In the handbag bubble, the giveaway should have been some of the more atrocious bags themselves. In 2006 and 2007, Chanel and others introduced "naked" handbags. They were immediately deemed hot sellers. But they were nothing more than clear plastic, essentially very expensive shower curtains.

The after-party. The last typical feature of bubbles is a life lesson in itself: The party may be dangerous, but trying to keep the party going—the after-party, if you will—is what really hurts you. You can never predict when a bubble will actually bust. Some of them can continue for a remarkably long time. But when they do, they almost always do so quickly and dramatically.

It's exactly at that point when those determined to keep the fun going take on the most dangerous risks. It was only after the tech boom started to weaken a few years ago that WorldCom Inc. began to cheat on its accounting to try to prop up it earnings. When Starbucks's same-store sales slipped between 2006 and 2007, it tried to maintain its rapid growth by opening more and more stores—hundreds of which it has since closed. In 2008, retailers continued to count on luxury handbag buyers.

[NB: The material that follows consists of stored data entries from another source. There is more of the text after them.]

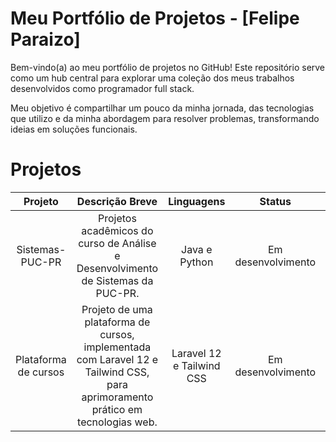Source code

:# Meu Portfólio de Projetos - [Felipe Paraizo]

Bem-vindo(a) ao meu portfólio de projetos no GitHub! Este repositório serve como um hub central para explorar uma coleção dos meus trabalhos desenvolvidos como programador full stack.

Meu objetivo é compartilhar um pouco da minha jornada, das tecnologias que utilizo e da minha abordagem para resolver problemas, transformando ideias em soluções funcionais.

# Projetos 

| Projeto | Descrição Breve | Linguagens | Status | Repositório
|     :---:      |     :---:      |     :---:      |     :---:      |     :---:      |
| Sistemas-PUC-PR | Projetos acadêmicos do curso de Análise e Desenvolvimento de Sistemas da PUC-PR. | Java e Python| Em desenvolvimento | [Ver Repositório](https://github.com/Fparaiz0/Sistema-PUC-PR.git) |
| Plataforma de cursos | Projeto de uma plataforma de cursos, implementada com Laravel 12 e Tailwind CSS, para aprimoramento prático em tecnologias web. | Laravel 12 e Tailwind CSS | Em desenvolvimento | [Ver Repositório](https://github.com/Fparaiz0/plataforma_de_cursos.git) |   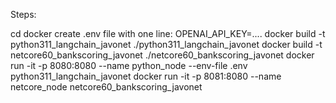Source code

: Steps:


cd docker
create .env file with one line:
OPENAI_API_KEY=....
docker build -t python311_langchain_javonet ./python311_langchain_javonet
docker build -t netcore60_bankscoring_javonet ./netcore60_bankscoring_javonet
docker run -it -p 8080:8080 --name python_node --env-file .env python311_langchain_javonet
docker run -it -p 8081:8080 --name netcore_node netcore60_bankscoring_javonet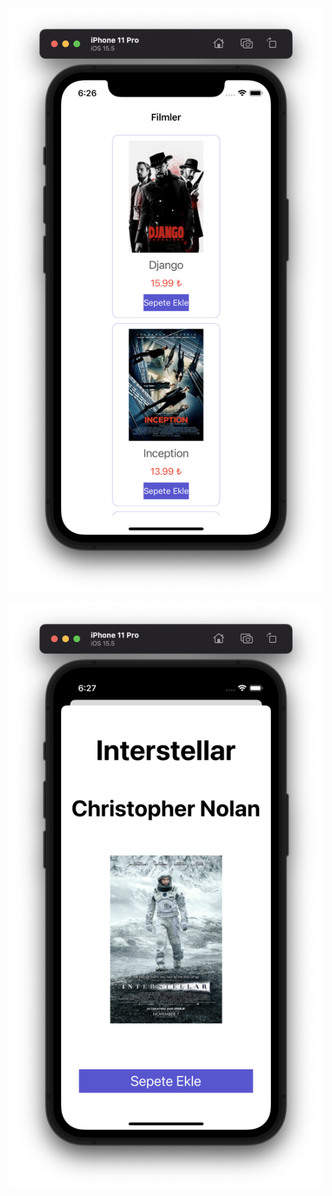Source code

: ﻿



![enter image description here](https://github.com/furkanerzurumlu/FilmsApp/blob/main/Picture2.png?raw=true)


![](https://github.com/furkanerzurumlu/FilmsApp/blob/main/Picture1.png?raw=true)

After the fact, there are always more shoes—and purses—to drop. Only some months or years after a bubble bursts do we learn what really happened behind the scenes.

More than three years after the crash of 1929, a Senate investigation unveiled one jaw-dropping misbehavior after another. The head of Chase National Bank had been selling his own bank's stock short while publicly urging others to buy. The former chief of National City Bank—now Citigroup—was secretly receiving a huge annual salary in retirement. Senate investigator Ferdinand Pecora called it "a shocking disclosure of low standards in high places."

The confession of former Nasdaq chairman Bernard Madoff isn't likely to be the only stunning disclosure in this cycle. Others have been charged with running smaller Ponzi schemes, and some charges of corporate malfeasance are likely to surface.

So what does all this mean for us as investors?

In a speculative environment, just about the only ones who profit are short-term traders. The smartest player I knew in Beanie Babies was a neighbor kid who rounded up all the stuffed animals in his house and sold them on the street corner for a profit. If you want to bail out, you have to do so on the way up and not worry about missing the peak.

The so-called Treasury bubble has already abated a bit since Mr. Buffett's warning, as climbing interest rates have pushed Treasury prices down. As the economy recovers, prices could plummet.

During bubbles, it's true that in the short term, those who buy and hold are left holding the (expensive) bag. But that's exactly why we invest for the long term—at least five years and really 10 or 20. If your investing horizon is too short to take the chance, you should avoid taking the risk. The only way to survive financial busts is to hang on long enough to outrun them.